Quick Answer
Rocket mass heaters do require a secondary air supply to function properly, typically 10-20% of the primary airflow. This secondary air is introduced above the fuel bed to enhance combustion and fuel efficiency. Without it, the heater may not burn efficiently or produce a sufficient heat output.
Importance of Secondary Air
Secondary air plays a crucial role in the operation of a rocket mass heater. It helps to complete the combustion process, reducing unburned carbon and increasing fuel efficiency. By introducing secondary air above the fuel bed, you can significantly improve the heat output of your heater.
A general rule of thumb for secondary air is to introduce it at 10-20% of the primary airflow rate. For example, if your primary airflow rate is 100 CFM (cubic feet per minute), your secondary airflow rate should be between 10 CFM and 20 CFM. This can be achieved using a separate blower or by using a venturi to draw in secondary air.

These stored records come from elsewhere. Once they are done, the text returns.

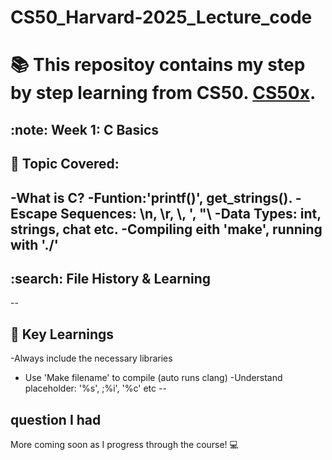 # CS50_Harvard-2025_Lecture_code

# :books: This repositoy contains my step by step learning from CS50. [CS50x](https://cs50.harvard.edu/x/2025/).

## :note: Week 1: C Basics 
## :eyes: Topic Covered:
-What is C?
-Funtion:'printf()', get_strings().
-Escape Sequences: \n, \r, \\, '\, "\ 
-Data Types: int, strings, chat etc.
-Compiling eith 'make', running with './'
--
## :search: File History & Learning 
--
## :brain: Key Learnings
-Always include the necessary libraries 
- Use 'Make filename' to compile (auto runs clang)
-Understand placeholder: '%s', ;%i', '%c' etc
--

## question I had

More coming soon as I progress through the course! :computer:

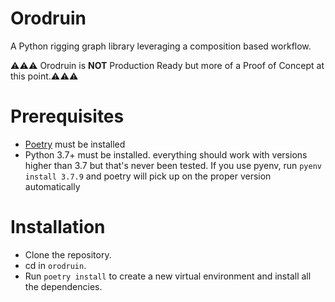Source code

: # Orodruin
A Python rigging graph library leveraging a composition based workflow.

⚠⚠⚠ Orodruin is **NOT** Production Ready but more of a Proof of Concept at this point.⚠⚠⚠

# Prerequisites
- [Poetry](https://python-poetry.org/) must be installed
- Python 3.7+ must be installed.
    everything should work with versions higher than 3.7 but that's never been tested.
    If you use pyenv, run `pyenv install 3.7.9` and poetry will pick up on the proper version automatically

# Installation
- Clone the repository.
- cd in `orodruin`.
- Run `poetry install` to create a new virtual environment and install all the dependencies.
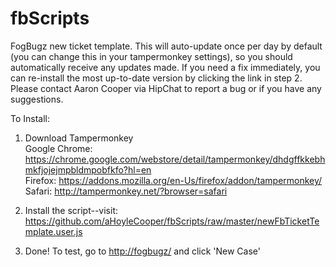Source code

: # fbScripts
FogBugz new ticket template. This will auto-update once per day by default (you can change this in your tampermonkey settings), so you should automatically receive any updates made. If you need a fix immediately, you can re-install the most up-to-date version by clicking the link in step 2. Please contact Aaron Cooper via HipChat to report a bug or if you have any suggestions.

To Install:

1. Download Tampermonkey<br>
Google Chrome: https://chrome.google.com/webstore/detail/tampermonkey/dhdgffkkebhmkfjojejmpbldmpobfkfo?hl=en<br>
Firefox: https://addons.mozilla.org/en-Us/firefox/addon/tampermonkey/<br>
Safari: http://tampermonkey.net/?browser=safari

2. Install the script--visit: https://github.com/aHoyleCooper/fbScripts/raw/master/newFbTicketTemplate.user.js

3. Done! To test, go to <a href='http://fogbugz/' target='_blank'>http://fogbugz/</a> and click 'New Case'
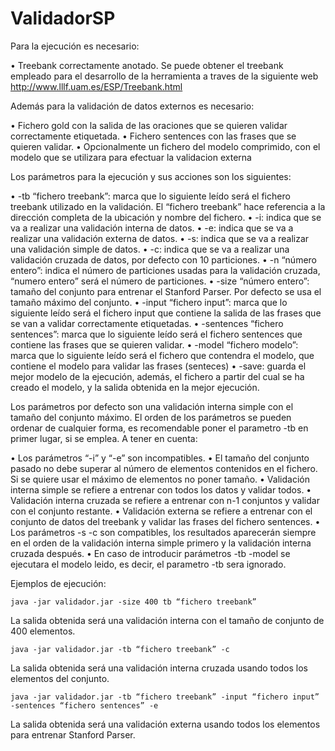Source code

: # ValidadorSP

Para la ejecución es necesario:

•	Treebank correctamente anotado. Se puede obtener el treebank empleado para el desarrollo de la herramienta a traves de  la siguiente web http://www.lllf.uam.es/ESP/Treebank.html

Además para la validación de datos externos es necesario:

•	Fichero gold con la salida de las oraciones que se quieren validar correctamente etiquetada.
•	Fichero sentences con las frases que se quieren validar.
•	Opcionalmente un fichero del modelo comprimido, con el modelo que se utilizara para efectuar la validacion externa

Los parámetros para la ejecución y sus acciones son los siguientes:

•	-tb “fichero treebank”: marca que lo siguiente leído será el fichero treebank utilizado en la validación. El “fichero treebank” hace referencia a la dirección completa de la ubicación y nombre del fichero.
•	-i: indica que se va a realizar una validación interna de datos.
•	-e: indica que se va a realizar una validación externa de datos.
•	-s: indica que se va a realizar una validación simple de datos.
•	-c: indica que se va a realizar una validación cruzada de datos, por defecto con 10 particiones.
•	-n “número entero”: indica el número de particiones usadas para la validación cruzada, “numero entero” será el número de particiones.
•	-size “número entero”: tamaño del conjunto para entrenar el Stanford Parser. Por defecto se usa el tamaño máximo del conjunto.
•	-input “fichero input”: marca que lo siguiente leído será el fichero input que contiene la salida de las frases que se van a validar correctamente etiquetadas.
•	-sentences “fichero sentences”: marca que lo siguiente leído será el fichero sentences que contiene las frases que se quieren validar.
•	-model “fichero modelo”: marca que lo siguiente leído será el fichero que contendra el modelo, que contiene el modelo para validar las frases (senteces)
•	-save: guarda el mejor modelo de la ejecución, además, el fichero a partir del cual se ha creado el modelo, y la salida obtenida en la mejor ejecución.

Los parámetros por defecto son una validación interna simple con el tamaño del conjunto máximo. El orden de los parámetros se pueden ordenar de cualquier forma, es recomendable poner el parametro -tb en primer lugar, si se emplea. A tener en cuenta:

•	Los parámetros “-i” y “-e” son incompatibles.
•	El tamaño del conjunto pasado no debe superar al número de elementos contenidos en el fichero. Si se quiere usar el máximo de elementos no poner tamaño.
•	Validación interna simple se refiere a entrenar con todos los datos y validar todos.
•	Validación interna cruzada se refiere a entrenar con n-1 conjuntos y validar con el conjunto restante.
•	Validación externa se refiere a entrenar con el conjunto de datos del treebank y validar las frases del fichero sentences.
•	Los parámetros -s -c son compatibles, los resultados aparecerán siempre en el orden de la validación interna simple primero y la validación interna cruzada después.
•	En caso de introducir parámetros -tb -model se ejecutara el modelo leido, es decir, el parametro -tb sera ignorado.

 Ejemplos de ejecución:
	
  	java -jar validador.jar -size 400 tb “fichero treebank” 

 La salida obtenida será una validación interna con el tamaño de conjunto de 400 elementos.

  	java -jar validador.jar -tb “fichero treebank” -c

 La salida obtenida será una validación interna cruzada usando todos los elementos del conjunto.

	java -jar validador.jar -tb “fichero treebank” -input “fichero input” -sentences “fichero sentences” -e

 La salida obtenida será una validación externa usando todos los elementos para entrenar Stanford Parser.
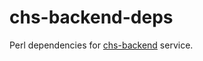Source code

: # chs-backend-deps

Perl dependencies for [chs-backend](https://github.com/companieshouse/chs-backend) service.

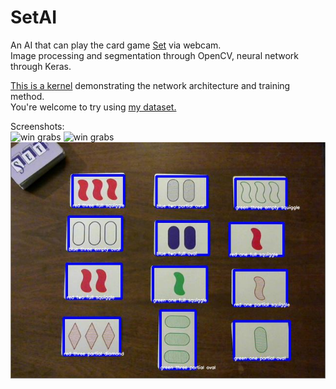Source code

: # SetAI  
An AI that can play the card game [Set](https://www.setgame.com/set) via webcam.  
Image processing and segmentation through OpenCV, neural network through Keras.    

[This is a kernel](https://www.kaggle.com/kwisatzhaderach/setnet-trainer/) demonstrating the network architecture and training method.  
You're welcome to try using [my dataset.](https://www.kaggle.com/kwisatzhaderach/set-cards)

Screenshots:  
![win grabs](win_collage2.jpg)
![win grabs](win_collage.jpg)
![screen grab](set_example.jpg)  
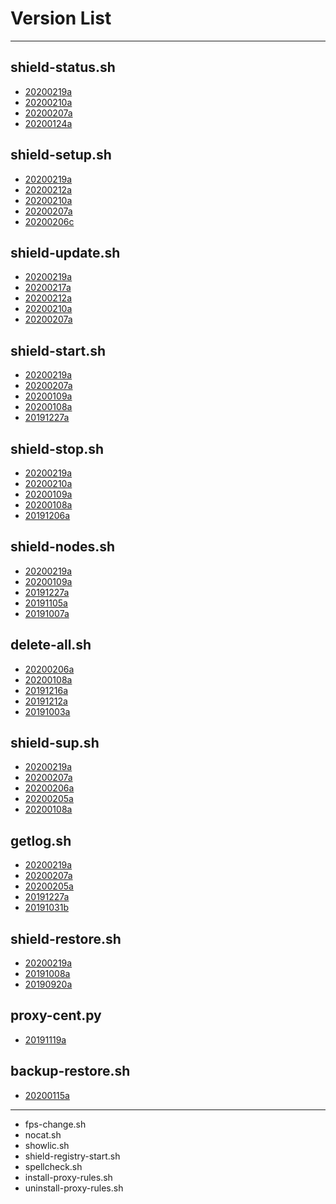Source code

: # Version List
***

## shield-status.sh
* [20200219a](https://github.com/AshisutoCV/scripts/blob/master/ChangeLog.md#ver20200219a---20200219)
* [20200210a](https://github.com/AshisutoCV/scripts/blob/master/ChangeLog.md#ver20200210a---20200210)
* [20200207a](https://github.com/AshisutoCV/scripts/blob/master/ChangeLog.md#ver20200207a---20200207)
* [20200124a](https://github.com/AshisutoCV/scripts/blob/master/ChangeLog.md#ver20200124a---20200124)

## shield-setup.sh
* [20200219a](https://github.com/AshisutoCV/scripts/blob/master/ChangeLog.md#ver20200219a---20200219)
* [20200212a](https://github.com/AshisutoCV/scripts/blob/master/ChangeLog.md#ver20200212a---20200212)
* [20200210a](https://github.com/AshisutoCV/scripts/blob/master/ChangeLog.md#ver20200210a---20200210)
* [20200207a](https://github.com/AshisutoCV/scripts/blob/master/ChangeLog.md#ver20200207a---20200207)
* [20200206c](https://github.com/AshisutoCV/scripts/blob/master/ChangeLog.md#ver20200206c---20200206)

## shield-update.sh
* [20200219a](https://github.com/AshisutoCV/scripts/blob/master/ChangeLog.md#ver20200219a---20200219)
* [20200217a](https://github.com/AshisutoCV/scripts/blob/master/ChangeLog.md#ver20200217a---20200217)
* [20200212a](https://github.com/AshisutoCV/scripts/blob/master/ChangeLog.md#ver20200212a---20200212)
* [20200210a](https://github.com/AshisutoCV/scripts/blob/master/ChangeLog.md#ver20200210a---20200210)
* [20200207a](https://github.com/AshisutoCV/scripts/blob/master/ChangeLog.md#ver20200207a---20200207)

## shield-start.sh
* [20200219a](https://github.com/AshisutoCV/scripts/blob/master/ChangeLog.md#ver20200219a---20200219)
* [20200207a](https://github.com/AshisutoCV/scripts/blob/master/ChangeLog.md#ver20200207a---20200207)
* [20200109a](https://github.com/AshisutoCV/scripts/blob/master/ChangeLog.md#ver20200109a---20200109)
* [20200108a](https://github.com/AshisutoCV/scripts/blob/master/ChangeLog.md#ver20200108a---20200108)
* [20191227a](https://github.com/AshisutoCV/scripts/blob/master/ChangeLog.md#ver20191227a---20191227)

## shield-stop.sh
* [20200219a](https://github.com/AshisutoCV/scripts/blob/master/ChangeLog.md#ver20200219a---20200219)
* [20200210a](https://github.com/AshisutoCV/scripts/blob/master/ChangeLog.md#ver20200210a---20200210)
* [20200109a](https://github.com/AshisutoCV/scripts/blob/master/ChangeLog.md#ver20200109a---20200109)
* [20200108a](https://github.com/AshisutoCV/scripts/blob/master/ChangeLog.md#ver20200108a---20200108)
* [20191206a](https://github.com/AshisutoCV/scripts/blob/master/ChangeLog.md#ver20191206a---20191206)

## shield-nodes.sh
* [20200219a](https://github.com/AshisutoCV/scripts/blob/master/ChangeLog.md#ver20200219a---20200219)
* [20200109a](https://github.com/AshisutoCV/scripts/blob/master/ChangeLog.md#ver20200109a---20200109)
* [20191227a](https://github.com/AshisutoCV/scripts/blob/master/ChangeLog.md#ver20191227a---20191227)
* [20191105a](https://github.com/AshisutoCV/scripts/blob/master/ChangeLog.md#ver20191105a---20191105)
* [20191007a](https://github.com/AshisutoCV/scripts/blob/master/ChangeLog.md#ver20191007a---20191007)

## delete-all.sh
* [20200206a](https://github.com/AshisutoCV/scripts/blob/master/ChangeLog.md#ver20200206a---20200206)
* [20200108a](https://github.com/AshisutoCV/scripts/blob/master/ChangeLog.md#ver20200108a---20200108)
* [20191216a](https://github.com/AshisutoCV/scripts/blob/master/ChangeLog.md#ver20191216a---20191216)
* [20191212a](https://github.com/AshisutoCV/scripts/blob/master/ChangeLog.md#ver20191212a---20191212)
* [20191003a](https://github.com/AshisutoCV/scripts/blob/master/ChangeLog.md#ver20191003a---20191003)

## shield-sup.sh
* [20200219a](https://github.com/AshisutoCV/scripts/blob/master/ChangeLog.md#ver20200219a---20200219)
* [20200207a](https://github.com/AshisutoCV/scripts/blob/master/ChangeLog.md#ver20200207a---20200207)
* [20200206a](https://github.com/AshisutoCV/scripts/blob/master/ChangeLog.md#ver20200206a---20200206)
* [20200205a](https://github.com/AshisutoCV/scripts/blob/master/ChangeLog.md#ver20200205a---20200205)
* [20200108a](https://github.com/AshisutoCV/scripts/blob/master/ChangeLog.md#ver20200108a---20200108)

## getlog.sh
* [20200219a](https://github.com/AshisutoCV/scripts/blob/master/ChangeLog.md#ver20200219a---20200219)
* [20200207a](https://github.com/AshisutoCV/scripts/blob/master/ChangeLog.md#ver20200207a---20200207)
* [20200205a](https://github.com/AshisutoCV/scripts/blob/master/ChangeLog.md#ver20200205a---20200205)
* [20191227a](https://github.com/AshisutoCV/scripts/blob/master/ChangeLog.md#ver20191227a---20191227)
* [20191031b](https://github.com/AshisutoCV/scripts/blob/master/ChangeLog.md#ver20191031b---20191031)

## shield-restore.sh
* [20200219a](https://github.com/AshisutoCV/scripts/blob/master/ChangeLog.md#ver20200219a---20200219)
* [20191008a](https://github.com/AshisutoCV/scripts/blob/master/ChangeLog.md#ver20191008a---20191008)
* [20190920a](https://github.com/AshisutoCV/scripts/blob/master/ChangeLog.md#ver20190920a---20190920)

## proxy-cent.py
* [20191119a](https://github.com/AshisutoCV/scripts/blob/master/ChangeLog.md#ver20191119a---20191119)

## backup-restore.sh
* [20200115a](https://github.com/AshisutoCV/scripts/blob/master/ChangeLog.md#ver20200115a---20200115)

***
* fps-change.sh
* nocat.sh
* showlic.sh
* shield-registry-start.sh
* spellcheck.sh
* install-proxy-rules.sh
* uninstall-proxy-rules.sh
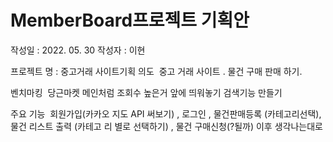 # MemberBoard프로젝트 기획안

작성일 : 2022. 05. 30
작성자 : 이현

프로젝트 명 : 중고거래 사이트기획 의도 
중고 거래 사이트 . 물건 구매 판매 하기.

벤치마킹 
당근마켓 메인처럼 조회수 높은거 앞에 띄워놓기
검색기능 만들기

주요 기능 
회원가입(카카오 지도 API 써보기) , 로그인 , 물건판매등록 (카테고리선택),  물건 리스트 출력 (카테고 리 별로 선택하기) , 물건 구매신청(?될까)
이후 생각나는대로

Secondary Air Introduction Techniques
There are two common techniques for introducing secondary air into a rocket mass heater: using a blower and using a venturi. A blower can be used to draw in secondary air from a separate source, while a venturi can be used to siphon in air from above the fuel bed. The choice between these methods will depend on your specific design and the airflow requirements of your heater.
In a well-designed rocket mass heater, secondary air should be introduced above the fuel bed, typically between 6-12 inches above the fuel. This allows the secondary air to mix with the primary airflow and enhance combustion efficiency. By following these guidelines, you can optimize your rocket mass heater’s performance and achieve a more efficient and effective heating solution.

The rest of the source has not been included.